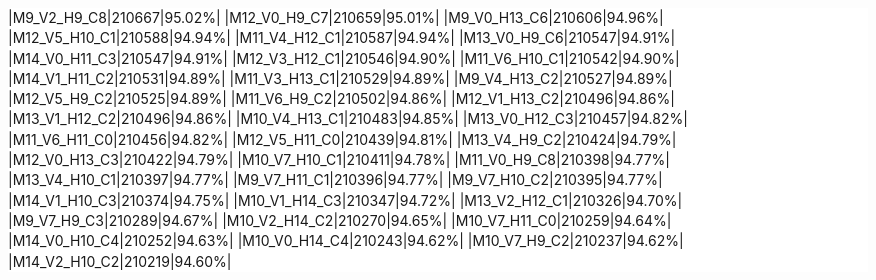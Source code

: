 |M9_V2_H9_C8|210667|95.02%|
|M12_V0_H9_C7|210659|95.01%|
|M9_V0_H13_C6|210606|94.96%|
|M12_V5_H10_C1|210588|94.94%|
|M11_V4_H12_C1|210587|94.94%|
|M13_V0_H9_C6|210547|94.91%|
|M14_V0_H11_C3|210547|94.91%|
|M12_V3_H12_C1|210546|94.90%|
|M11_V6_H10_C1|210542|94.90%|
|M14_V1_H11_C2|210531|94.89%|
|M11_V3_H13_C1|210529|94.89%|
|M9_V4_H13_C2|210527|94.89%|
|M12_V5_H9_C2|210525|94.89%|
|M11_V6_H9_C2|210502|94.86%|
|M12_V1_H13_C2|210496|94.86%|
|M13_V1_H12_C2|210496|94.86%|
|M10_V4_H13_C1|210483|94.85%|
|M13_V0_H12_C3|210457|94.82%|
|M11_V6_H11_C0|210456|94.82%|
|M12_V5_H11_C0|210439|94.81%|
|M13_V4_H9_C2|210424|94.79%|
|M12_V0_H13_C3|210422|94.79%|
|M10_V7_H10_C1|210411|94.78%|
|M11_V0_H9_C8|210398|94.77%|
|M13_V4_H10_C1|210397|94.77%|
|M9_V7_H11_C1|210396|94.77%|
|M9_V7_H10_C2|210395|94.77%|
|M14_V1_H10_C3|210374|94.75%|
|M10_V1_H14_C3|210347|94.72%|
|M13_V2_H12_C1|210326|94.70%|
|M9_V7_H9_C3|210289|94.67%|
|M10_V2_H14_C2|210270|94.65%|
|M10_V7_H11_C0|210259|94.64%|
|M14_V0_H10_C4|210252|94.63%|
|M10_V0_H14_C4|210243|94.62%|
|M10_V7_H9_C2|210237|94.62%|
|M14_V2_H10_C2|210219|94.60%|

================

**INSTRUCTIONS TO FOLLOW**
Leave out the pictures and repeat the remaining data exactly.

**RESULT OF THIS TASK**
Source code

: |M9_V2_H9_C8|210667|95.02%|
|M12_V0_H9_C7|210659|95.01%|
|M9_V0_H13_C6|210606|94.96%|
|M12_V5_H10_C1|210588|94.94%|
|M11_V4_H12_C1|210587|94.94%|
|M13_V0_H9_C6|210547|94.91%|
|M14_V0_H11_C3|210547|94.91%|
|M12_V3_H12_C1|210546|94.90%|
|M11_V6_H10_C1|210542|94.90%|
|M14_V1_H11_C2|210531|94.89%|
|M11_V3_H13_C1|210529|94.89%|
|M9_V4_H13_C2|210527|94.89%|
|M12_V5_H9_C2|210525|94.89%|
|M11_V6_H9_C2|210502|94.86%|
|M12_V1_H13_C2|210496|94.86%|
|M13_V1_H12_C2|210496|94.86%|
|M10_V4_H13_C1|210483|94.85%|
|M13_V0_H12_C3|210457|94.82%|
|M11_V6_H11_C0|210456|94.82%|
|M12_V5_H11_C0|210439|94.81%|
|M13_V4_H9_C2|210424|94.79%|
|M12_V0_H13_C3|210422|94.79%|
|M10_V7_H10_C1|210411|94.78%|
|M11_V0_H9_C8|210398|94.77%|
|M13_V4_H10_C1|210397|94.77%|
|M9_V7_H11_C1|210396|94.77%|
|M9_V7_H10_C2|210395|94.77%|
|M14_V1_H10_C3|210374|94.75%|
|M10_V1_H14_C3|210347|94.72%|
|M13_V2_H12_C1|210326|94.70%|
|M9_V7_H9_C3|210289|94.67%|
|M10_V2_H14_C2|210270|94.65%|
|M10_V7_H11_C0|210259|94.64%|
|M14_V0_H10_C4|210252|94.63%|
|M10_V0_H14_C4|210243|94.62%|
|M10_V7_H9_C2|210237|94.62%|
|M14_V2_H10_C2|210219|94.60%|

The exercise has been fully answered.